Hydrangenol

Effects of phyllodulcin, hydrangenol, and their 8-O-glucosides, and thunberginols A and F from Hydrangea macrophylla SERINGE var. thunbergii MAKINO on passive cutaneous anaphylaxis reaction in rats.[Pubmed:10480329]

Biol Pharm Bull. 1999 Aug;22(8):870-2.

We examined the antiallergic effects of phyllodulcin, Hydrangenol, and their 8-O-glucosides, and thunberginols A and F isolated from the processed leaves (Hydrangeae Dulcis Folium) and dried leaves of Hydrangea macrophylla SERINGE var. thunbergii MAKINO using the passive cutaneous anaphylaxis (PCA) reaction. With the exception of phyllodulcin, these constituents were found to significantly inhibit the PCA reaction. Although thunberginol A showed the most potent inhibitory effect, Hydrangenol was considered to be the principal antiallergic component in the processed leaves, after taking into account their contents.

Hydrangenol inhibits lipopolysaccharide-induced nitric oxide production in BV2 microglial cells by suppressing the NF-kappaB pathway and activating the Nrf2-mediated HO-1 pathway.[Pubmed:27032067]

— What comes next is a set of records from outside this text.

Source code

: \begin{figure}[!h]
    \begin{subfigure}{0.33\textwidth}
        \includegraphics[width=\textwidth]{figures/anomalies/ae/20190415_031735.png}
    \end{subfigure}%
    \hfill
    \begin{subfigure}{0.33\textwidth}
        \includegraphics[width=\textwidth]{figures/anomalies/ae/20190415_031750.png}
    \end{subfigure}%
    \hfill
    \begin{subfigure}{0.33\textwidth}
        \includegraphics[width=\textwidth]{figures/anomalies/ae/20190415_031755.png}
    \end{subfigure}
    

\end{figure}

Int Immunopharmacol. 2016 Jun;35:61-69.

We previously demonstrated the anti-inflammatory effect of water extract of Hydrangea macrophylla in lipopolysaccharide (LPS)-stimulated macrophage cells. Here, we investigated whether Hydrangenol, a bioactive component of H. macrophylla, attenuates the expression of nitric oxide (NO) and its associated gene, inducible NO synthase (iNOS), in LPS-stimulated BV2 microglial cells. Our data showed that low dosages of Hydrangenol inhibited LPS-stimulated NO release and iNOS expression without any accompanying cytotoxicity. Hydrangenol also suppressed LPS-induced nuclear translocation of nuclear factor-kappaB (NF-kappaB) subunits, consequently inhibiting DNA-binding activity of NF-kappaB. Additionally, the NF-kappaB inhibitors, pyrrolidine dithiocarbamate (PDTC) and PS-1145, significantly attenuated LPS-induced iNOS expression, indicating that Hydrangenol-induced NF-kappaB inhibition might be a key regulator of iNOS expression. Furthermore, our data showed that Hydrangenol suppresses NO production by inducing heme oxygenase-1 (HO-1). The presence of cobalt protoporphyrin, a specific HO-1 inducer, potently suppressed LPS-induced NO production. Hydrangenol also promoted nuclear translocation of nuclear factor erythroid 2-related factor 2 (Nrf2) and subsequently increased its binding activity at the specific antioxidant response element sites. Additionally, transient knockdown of Nrf2 significantly downregulated Hydrangenol-induced HO-1 expression, indicating that Hydrangenol-induced Nrf2 is an upstream regulator of HO-1. Taken together, these data suggest that Hydrangenol attenuates NO production and iNOS expression in LPS-stimulated BV2 microglial cells by inhibiting NF-kappaB activation and by stimulating the Nrf2-mediated HO-1 signaling pathway. Therefore, Hydrangenol is a promising therapeutic agent for treatment of LPS-mediated inflammatory diseases.